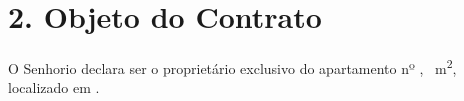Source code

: \section*{2. Objeto do Contrato}
O Senhorio declara ser o proprietário exclusivo do apartamento nº \Propunitnumber, \Propaream~m\textsuperscript{2}, localizado em \Propaddress.
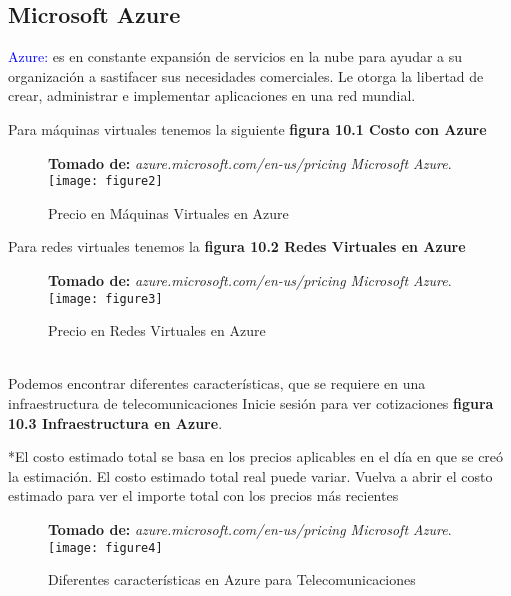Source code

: \subsection{Microsoft Azure}

\textcolor{blue}{Azure:} es en constante expansión de servicios en la nube para ayudar a su organización a sastifacer sus necesidades comerciales. Le otorga la libertad de crear, administrar e implementar aplicaciones en una red mundial.

Para máquinas virtuales tenemos la siguiente \textbf{figura 10.1 Costo con Azure}

\begin{figure}[htbp]
 \textbf{Tomado de:} \textit{azure.microsoft.com/en-us/pricing Microsoft Azure}.
  \centering
    {\texttt{[image: figure2]}}%
  \caption{Precio en Máquinas Virtuales en Azure}
  \label{fig:fig2subfig}
\end{figure}
Para redes virtuales tenemos la \textbf{figura 10.2 Redes Virtuales en Azure}
\begin{figure}[htbp]
 \textbf{Tomado de:} \textit{azure.microsoft.com/en-us/pricing Microsoft Azure}.
  \centering
    {\texttt{[image: figure3]}}%
  \caption{Precio en Redes Virtuales en Azure}
  \label{fig:fig2subfig}
\end{figure}
%
\\
Podemos encontrar diferentes características, que se requiere en una infraestructura de telecomunicaciones 
Inicie sesión para ver cotizaciones  \textbf{figura 10.3 Infraestructura en Azure}.

*El costo estimado total se basa en los precios aplicables en el día en que se creó la estimación. El costo estimado total real puede variar. Vuelva a abrir el costo estimado para ver el importe total con los precios más recientes
\\
\begin{figure}[htbp]
 \textbf{Tomado de:} \textit{azure.microsoft.com/en-us/pricing Microsoft Azure}.
  \centering
    {\texttt{[image: figure4]}}%
  \caption{Diferentes características en Azure para Telecomunicaciones}
  \label{fig:fig2subfig}
\end{figure}

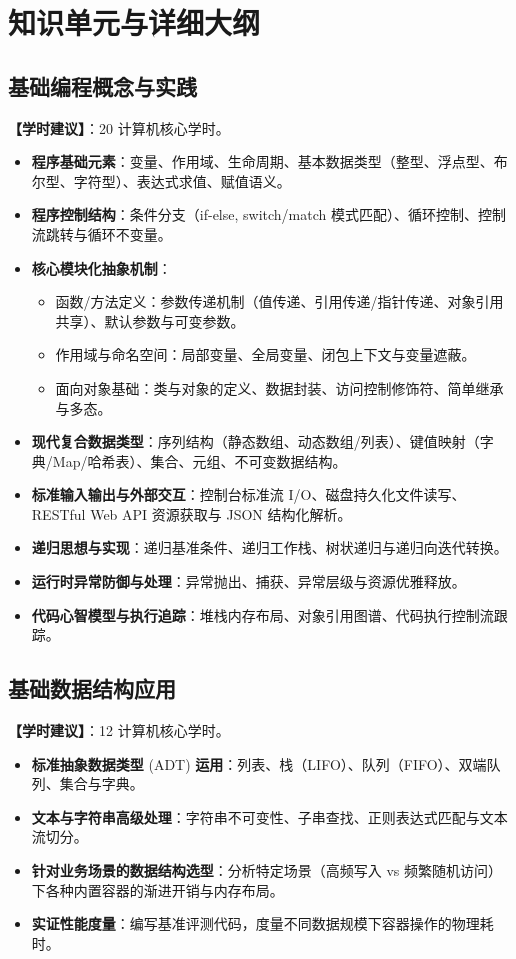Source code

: \section{知识单元与详细大纲}

\subsection{基础编程概念与实践}
\textbf{【学时建议】}：20 计算机核心学时。

\begin{itemize}
    \item \textbf{程序基础元素}：变量、作用域、生命周期、基本数据类型（整型、浮点型、布尔型、字符型）、表达式求值、赋值语义。
    \item \textbf{程序控制结构}：条件分支（if-else, switch/match 模式匹配）、循环控制、控制流跳转与循环不变量。
    \item \textbf{核心模块化抽象机制}：
    \begin{itemize}
        \item 函数/方法定义：参数传递机制（值传递、引用传递/指针传递、对象引用共享）、默认参数与可变参数。
        \item 作用域与命名空间：局部变量、全局变量、闭包上下文与变量遮蔽。
        \item 面向对象基础：类与对象的定义、数据封装、访问控制修饰符、简单继承与多态。
    \end{itemize}
    \item \textbf{现代复合数据类型}：序列结构（静态数组、动态数组/列表）、键值映射（字典/Map/哈希表）、集合、元组、不可变数据结构。
    \item \textbf{标准输入输出与外部交互}：控制台标准流 I/O、磁盘持久化文件读写、RESTful Web API 资源获取与 JSON 结构化解析。
    \item \textbf{递归思想与实现}：递归基准条件、递归工作栈、树状递归与递归向迭代转换。
    \item \textbf{运行时异常防御与处理}：异常抛出、捕获、异常层级与资源优雅释放。
    \item \textbf{代码心智模型与执行追踪}：堆栈内存布局、对象引用图谱、代码执行控制流跟踪。
\end{itemize}

\subsection{基础数据结构应用}
\textbf{【学时建议】}：12 计算机核心学时。

\begin{itemize}
    \item \textbf{标准抽象数据类型} (ADT) \textbf{运用}：列表、栈（LIFO）、队列（FIFO）、双端队列、集合与字典。
    \item \textbf{文本与字符串高级处理}：字符串不可变性、子串查找、正则表达式匹配与文本流切分。
    \item \textbf{针对业务场景的数据结构选型}：分析特定场景（高频写入 vs 频繁随机访问）下各种内置容器的渐进开销与内存布局。
    \item \textbf{实证性能度量}：编写基准评测代码，度量不同数据规模下容器操作的物理耗时。
\end{itemize}

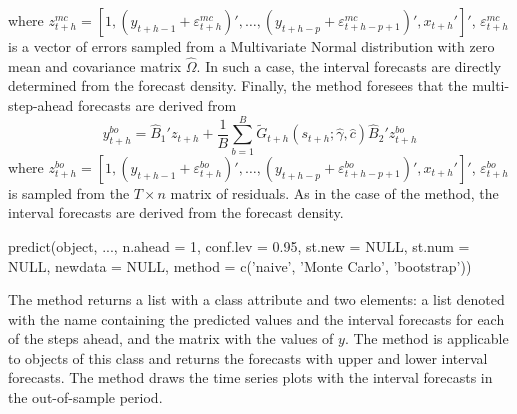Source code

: where $z_{t+h}^{mc} = \left[1, \left(y_{t+h-1}+\varepsilon_{t+h}^{mc}\right)', \ldots, \left(y_{t+h-p}+\varepsilon_{t+h-p+1}^{mc}\right)', x_{t+h}'\right]'$,  $\varepsilon_{t+h}^{mc}$ is a vector of errors sampled from a Multivariate Normal distribution with zero mean and covariance matrix $\hat{\Omega}$. In such a case, the interval forecasts are directly determined from the forecast density. Finally, the  method foresees that the multi-step-ahead forecasts are derived from
\begin{equation*}
	y_{t+h}^{bo} = \hat{B}_1'z_{t+h} + \frac{1}{B}\sum_{b=1}^{B} \tilde{G}_{t+h}\left(s_{t+h}; \hat{\gamma}, \hat{c}\right)\hat{B}_2'z_{t+h}^{bo}
\end{equation*}
where $z_{t+h}^{bo} = \left[1, \left(y_{t+h-1}+\varepsilon_{t+h}^{bo}\right)', \ldots, \left(y_{t+h-p}+\varepsilon_{t+h-p+1}^{bo}\right)', x_{t+h}'\right]'$, $\varepsilon_{t+h}^{bo}$ is sampled from the $T \times n$ matrix of residuals. As in the case of the  method, the interval forecasts are derived from the forecast density.
%
\begin{example}
	predict(object, ..., n.ahead = 1, conf.lev = 0.95, st.new = NULL, 
	st.num = NULL, newdata = NULL, 
	method = c('naive', 'Monte Carlo', 'bootstrap'))
\end{example}
%
The  method returns a list with a class attribute  and two elements: a list denoted with the name  containing the predicted values and the interval forecasts for each of the steps ahead, and the matrix with the values of $y$. The  method is applicable to objects of this class and returns the forecasts with upper and lower interval forecasts. The  method draws the time series plots with the interval forecasts in the out-of-sample period.



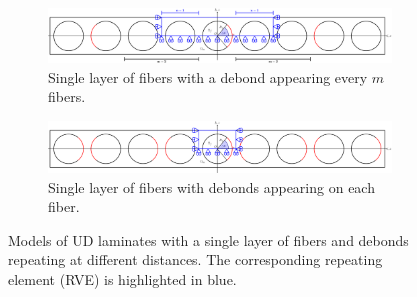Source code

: \documentclass[review]{elsarticle}
\begin{document}
\begin{figure}[!h]
\centering
    \begin{subfigure}[b]{\textwidth}
        \includegraphics[width=\textwidth]{freeThinPly.pdf}
        \caption{Single layer of fibers with a debond appearing every $m$ fibers.}\label{subfig:freethinply}
    \end{subfigure}

    \begin{subfigure}[b]{\textwidth}
        \includegraphics[width=\textwidth]{freeThinPlyAllDebonds.pdf}
        \caption{Single layer of fibers with debonds appearing on each fiber.}\label{subfig:freethinplyalldebonds}
    \end{subfigure} 

\caption{Models of UD laminates with a single layer of fibers and debonds repeating at different distances. The corresponding repeating element (RVE) is highlighted in blue.}\label{fig:laminateModelsA}
\end{figure}
\end{document}
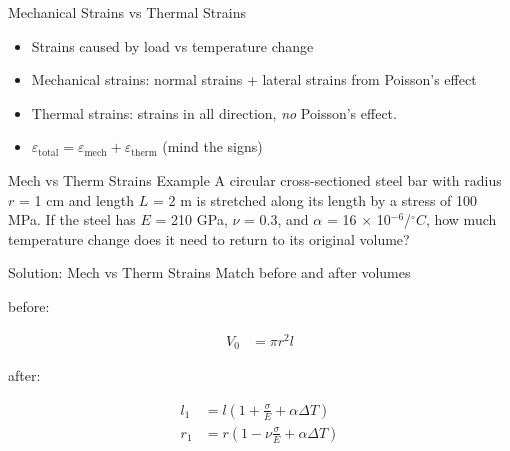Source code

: \documentclass[10pt, svgnames]{beamer}
\begin{document}
\begin{frame}[label={sec:orgdc8cf96}]{Mechanical Strains vs Thermal Strains}
\begin{itemize}
\item Strains caused by load vs temperature change

\item Mechanical strains: normal strains + lateral strains from Poisson's
effect

\item Thermal strains: strains in all direction, \emph{no} Poisson's effect.

\item \(\varepsilon_{\text{total}} = \varepsilon_{\text{mech}} + \varepsilon_{\text{therm}}\)
(mind the signs)
\end{itemize}
\end{frame}

\begin{frame}[label={sec:orgdebb87e}]{Mech vs Therm Strains Example}
A circular cross-sectioned steel bar with
radius \(r\) = 1 cm and length \(L\) = 2 m is stretched along its length
by a stress of 100 MPa. If the steel has \(E\) = 210 GPa, \(\nu\) = 0.3,
and \(\alpha\) = 16 \(\times\) 10\(^{-6}\)/\(^{\circ}C\), how much
temperature change does it need to return to its original volume?
\end{frame}

\begin{frame}[label={sec:orgc7958b7}]{Solution: Mech vs Therm Strains}
Match before and after volumes

before:

\begin{align*}
    V_{0} &= \pi r^{2} l
\end{align*}

after:

\begin{align*}
    l_{1} &= l \left( 1 + \frac{\sigma}{E} + \alpha \Delta T \right) \\
    r_{1} &= r \left( 1 - \nu \frac{\sigma}{E} + \alpha \Delta T \right) \\
\end{align*}
\end{frame}
\end{document}
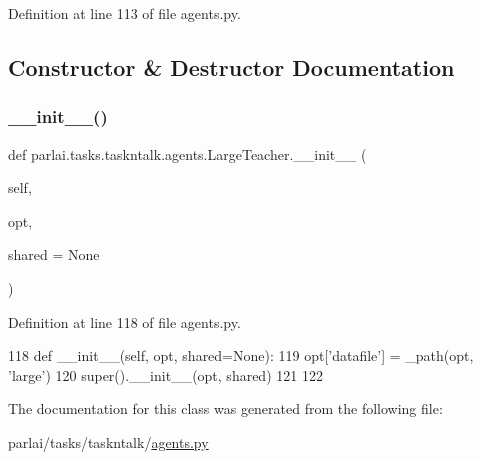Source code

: Definition at line 113 of file agents.\+py.



\subsection{Constructor \& Destructor Documentation}
\mbox{\label{classparlai_1_1tasks_1_1taskntalk_1_1agents_1_1LargeTeacher_af178f2514d254ac1ae9b0d956041d13c}} 
\subsubsection{\texorpdfstring{\+\_\+\+\_\+init\+\_\+\+\_\+()}{\_\_init\_\_()}}
{\footnotesize\ttfamily def parlai.\+tasks.\+taskntalk.\+agents.\+Large\+Teacher.\+\_\+\+\_\+init\+\_\+\+\_\+ (\begin{DoxyParamCaption}\item[{}]{self,  }\item[{}]{opt,  }\item[{}]{shared = {\ttfamily None} }\end{DoxyParamCaption})}



Definition at line 118 of file agents.\+py.


\begin{DoxyCode}
118     \textcolor{keyword}{def }\_\_init\_\_(self, opt, shared=None):
119         opt[\textcolor{stringliteral}{'datafile'}] = \_path(opt, \textcolor{stringliteral}{'large'})
120         super().\_\_init\_\_(opt, shared)
121 
122 
\end{DoxyCode}


The documentation for this class was generated from the following file\+:\begin{DoxyCompactItemize}
\item 
parlai/tasks/taskntalk/\hyperlink{parlai_2tasks_2taskntalk_2agents_8py}{agents.\+py}\end{DoxyCompactItemize}
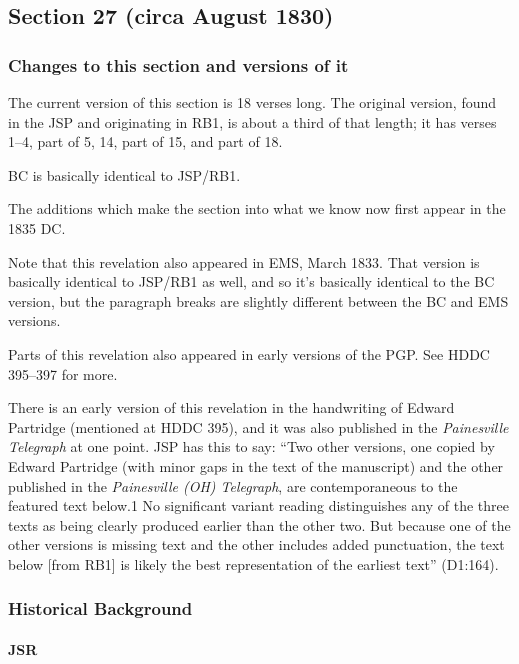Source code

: \subsection{Section 27 (circa August 1830)}
	\label{DC27}
	
	\subsubsection{Changes to this section and versions of it}
	
		The current version of this section is 18 verses long. The original version, found in the JSP and originating in RB1, is about a third of that length; it has verses 1--4, part of 5, 14, part of 15, and part of 18. 
		
		BC is basically identical to JSP/RB1.
		
		The additions which make the section into what we know now first appear in the 1835 DC.
		
		Note that this revelation also appeared in EMS, March 1833. That version is basically identical to JSP/RB1 as well, and so it's basically identical to the BC version, but the paragraph breaks are slightly different between the BC and EMS versions.
		
		Parts of this revelation also appeared in early versions of the PGP. See HDDC 395--397 for more.
		
		There is an early version of this revelation in the handwriting of Edward Partridge (mentioned at HDDC 395), and it was also published in the \textit{Painesville Telegraph} at one point. JSP has this to say: ``Two other versions, one copied by Edward Partridge (with minor gaps in the text of the manuscript) and the other published in the \textit{Painesville (OH) Telegraph}, are contemporaneous to the featured text below.1 No significant variant reading distinguishes any of the three texts as being clearly produced earlier than the other two. But because one of the other versions is missing text and the other includes added punctuation, the text below [from RB1] is likely the best representation of the earliest text'' (D1:164).
	
	\subsubsection{Historical Background}
		\label{DC27-HB}
		
		\paragraph{JSR}
		
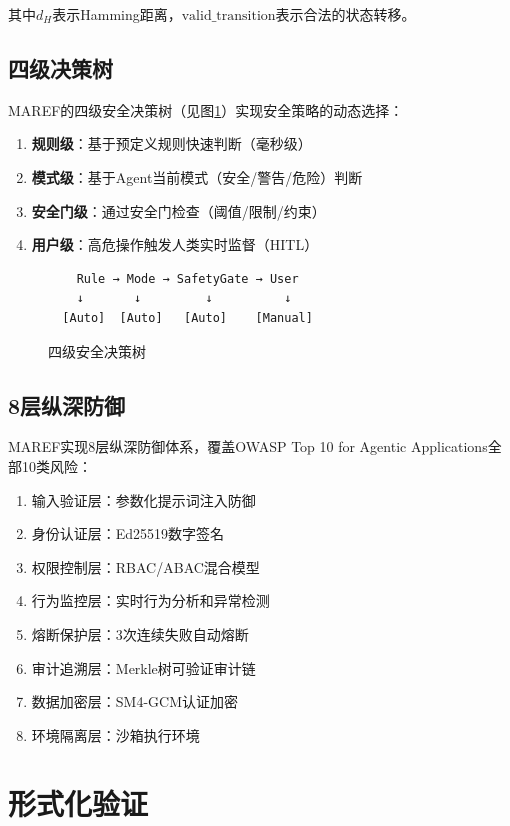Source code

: 其中$d_H$表示Hamming距离，$\text{valid\_transition}$表示合法的状态转移。

\subsection{四级决策树}

MAREF的四级安全决策树（见图\ref{fig:decision}）实现安全策略的动态选择：

\begin{enumerate}
    \item \textbf{规则级}：基于预定义规则快速判断（毫秒级）
    \item \textbf{模式级}：基于Agent当前模式（安全/警告/危险）判断
    \item \textbf{安全门级}：通过安全门检查（阈值/限制/约束）
    \item \textbf{用户级}：高危操作触发人类实时监督（HITL）
\end{enumerate}

\begin{figure}[htbp]
\centering
\begin{verbatim}
    Rule → Mode → SafetyGate → User
    ↓       ↓         ↓          ↓
  [Auto]  [Auto]   [Auto]    [Manual]
\end{verbatim}
\caption{四级安全决策树}
\label{fig:decision}
\end{figure}

\subsection{8层纵深防御}

MAREF实现8层纵深防御体系，覆盖OWASP Top 10 for Agentic Applications全部10类风险：

\begin{enumerate}
    \item 输入验证层：参数化提示词注入防御
    \item 身份认证层：Ed25519数字签名
    \item 权限控制层：RBAC/ABAC混合模型
    \item 行为监控层：实时行为分析和异常检测
    \item 熔断保护层：3次连续失败自动熔断
    \item 审计追溯层：Merkle树可验证审计链
    \item 数据加密层：SM4-GCM认证加密
    \item 环境隔离层：沙箱执行环境
\end{enumerate}

\section{形式化验证}


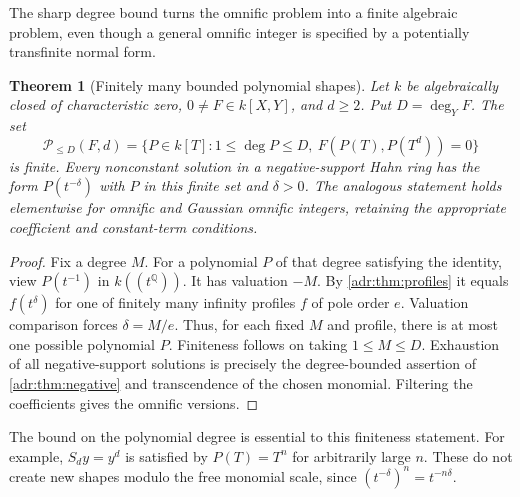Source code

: \documentclass[11pt,letterpaper]{article}
\numberwithin{equation}{section}
\newtheorem{theorem}{Theorem}[section]
\theoremstyle{definition}
\theoremstyle{remark}
\newcommand{\Q}{\mathbb Q}
\begin{document}
The sharp degree bound turns the omnific problem into a finite algebraic
problem, even though a general omnific integer is specified by a
potentially transfinite normal form.

\begin{theorem}[Finitely many bounded polynomial shapes]
\label{adr:thm:finite-polynomials}
Let $k$ be algebraically closed of characteristic zero,
$0\ne F\in k[X,Y]$, and $d\ge2$. Put $D=\deg_YF$.
The set
\begin{equation}\label{adr:eq:polynomial-shapes}
 \mathcal P_{\le D}(F,d)=
 \{P\in k[T]:1\le\deg P\le D,
          \ F(P(T),P(T^d))=0\}
\end{equation}
is finite. Every nonconstant solution in a negative-support Hahn ring
has the form $P(t^{-\delta})$ with $P$ in this finite set and $\delta>0$.
The analogous statement holds elementwise for omnific and Gaussian
omnific integers, retaining the appropriate coefficient and constant-term
conditions.
\end{theorem}
\begin{proof}
Fix a degree $M$. For a polynomial $P$ of that degree satisfying the
identity, view $P(t^{-1})$ in $k((t^\Q))$. It has valuation $-M$.
By \cref{adr:thm:profiles} it equals $f(t^\delta)$ for one of finitely many
infinity profiles $f$ of pole order $e$. Valuation comparison forces
$\delta=M/e$. Thus, for each fixed $M$ and profile, there is at most
one possible polynomial $P$. Finiteness follows on taking
$1\le M\le D$. Exhaustion of all negative-support solutions is precisely
the degree-bounded assertion of \cref{adr:thm:negative} and transcendence of
the chosen monomial. Filtering the coefficients gives the omnific versions.
\end{proof}

The bound on the polynomial degree is essential to this finiteness
statement. For example, $S_dy=y^d$ is satisfied by $P(T)=T^n$ for
arbitrarily large $n$. These do not create new shapes modulo the free
monomial scale, since $(t^{-\delta})^n=t^{-n\delta}$.
\end{document}

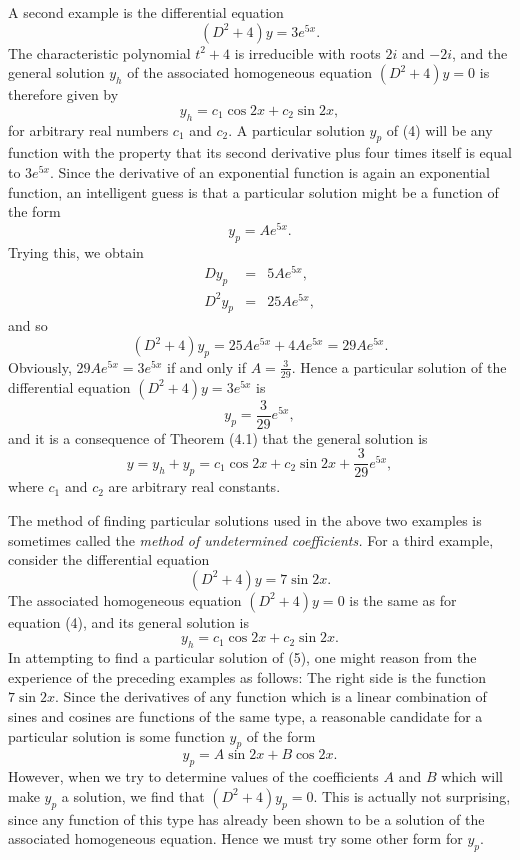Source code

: A second example is the differential equation 
\begin{equation}
(D^2 + 4)y = 3e^{5x} .  
\label{eq11.5.4}
\end{equation}
The characteristic polynomial $t^2 + 4$ is irreducible with roots $2i$ and $-2i$, and the general solution $y_h$ of the associated homogeneous equation $(D^2 + 4)y = 0$ is therefore given by
$$
y_h = c_1 \cos 2x + c_2 \sin 2x,
$$
for arbitrary real numbers $c_1$ and $c_2$. A particular solution $y_p$ of (4) will be any function with the property that its second derivative plus four times itself is equal to $3e^{5x}$. Since the derivative of an exponential function is again an exponential function, an intelligent guess is that a particular solution might be a function of the form 
$$
y_p = Ae^{5x}.
$$
Trying this, we obtain
\begin{eqnarray*}
Dy_p &=& 5Ae^{5x},\\
D^2y_p &=& 25Ae^{5x},
\end{eqnarray*}
and so
$$
(D^2 + 4)y_p = 25Ae^{5x} + 4Ae^{5x} = 29Ae^{5x}.
$$
Obviously, $29Ae^{5x} = 3e^{5x}$ if and only if $A = \frac{3}{29}$. Hence a particular solution of the differential equation $(D^2 + 4)y = 3e^{5x}$ is
$$
y_p = \frac{3}{29} e^{5x}, 
$$
and it is a consequence of Theorem (4.1) that the general solution is
$$
y = y_h + y_p = c_1 \cos 2x + c_2 \sin 2x + \frac{3}{29} e^{5x},
$$
where $c_1$ and $c_2$ are arbitrary real constants.

The method of finding particular solutions used in the above two examples is sometimes called the \textit{method of undetermined coefficients.}  For a third example, consider the differential equation
\begin{equation}
(D^2 + 4)y = 7 \sin 2x. 
\label{eq11.5.5}
\end{equation}
The associated homogeneous equation $(D^2 + 4)y = 0$ is the same as for equation (4), and its general solution is
$$
y_h = c_1 \cos 2x + c_2 \sin 2x.
$$
In attempting to find a particular solution of (5), one might reason from the experience of the preceding examples as follows: The right side is the function $7 \sin 2x$. Since the derivatives of any function which is a linear combination of sines and cosines are functions of the same type, a reasonable candidate for a particular solution is some function $y_p$ of the form
$$
y_p = A \sin 2x + B \cos 2x.
$$
However, when we try to determine values of the coefficients $A$ and $B$ which will make $y_p$ a solution, we find that $(D^2 + 4)y_p = 0$. This is actually not surprising, since any function of this type has already been shown to be a solution of the associated homogeneous equation. Hence we must try some other form for $y_p$.

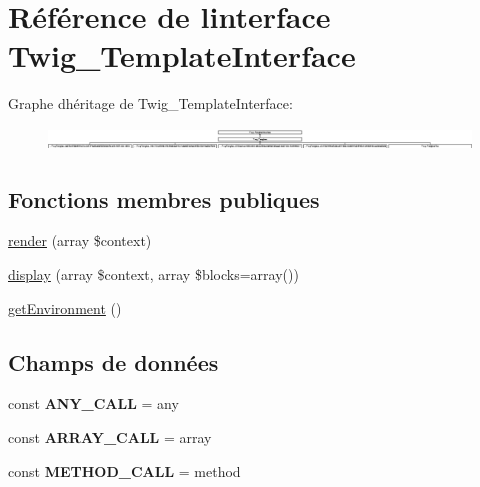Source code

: \hypertarget{interface_twig___template_interface}{}\section{Référence de l\textquotesingle{}interface Twig\+\_\+\+Template\+Interface}
\label{interface_twig___template_interface}
Graphe d\textquotesingle{}héritage de Twig\+\_\+\+Template\+Interface\+:\begin{figure}[H]
\begin{center}
\leavevmode
\includegraphics[height=0.601073cm]{interface_twig___template_interface}
\end{center}
\end{figure}
\subsection*{Fonctions membres publiques}
\begin{DoxyCompactItemize}
\item 
\hyperlink{interface_twig___template_interface_a09fce96a9866b9a2bcba80d611c0199c}{render} (array \$context)
\item 
\hyperlink{interface_twig___template_interface_a056b93bf930a9629d3a96234ce462f20}{display} (array \$context, array \$blocks=array())
\item 
\hyperlink{interface_twig___template_interface_a1a945689f9a90f9029d671ec32262d37}{get\+Environment} ()
\end{DoxyCompactItemize}
\subsection*{Champs de données}
\begin{DoxyCompactItemize}
\item 
const {\bfseries A\+N\+Y\+\_\+\+C\+A\+LL} = \textquotesingle{}any\textquotesingle{}\hypertarget{interface_twig___template_interface_afbad1c07ee4c5a6ab24612dd1e419c80}{}\label{interface_twig___template_interface_afbad1c07ee4c5a6ab24612dd1e419c80}

\item 
const {\bfseries A\+R\+R\+A\+Y\+\_\+\+C\+A\+LL} = \textquotesingle{}array\textquotesingle{}\hypertarget{interface_twig___template_interface_a3458e5e24f091e589f85fdf4e3f270d9}{}\label{interface_twig___template_interface_a3458e5e24f091e589f85fdf4e3f270d9}

\item 
const {\bfseries M\+E\+T\+H\+O\+D\+\_\+\+C\+A\+LL} = \textquotesingle{}method\textquotesingle{}\hypertarget{interface_twig___template_interface_a296b9e68df98717f0c552180d8770665}{}\label{interface_twig___template_interface_a296b9e68df98717f0c552180d8770665}

\end{DoxyCompactItemize}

_ _ _

- What to work on -
From the listing, copy each line containing the word "includegraphics".

- Task answer -
        \includegraphics[width=\textwidth]{freeThinPly.pdf}
        \includegraphics[width=\textwidth]{freeThinPlyAllDebonds.pdf}
\includegraphics[height=0.601073cm]{interface_twig___template_interface}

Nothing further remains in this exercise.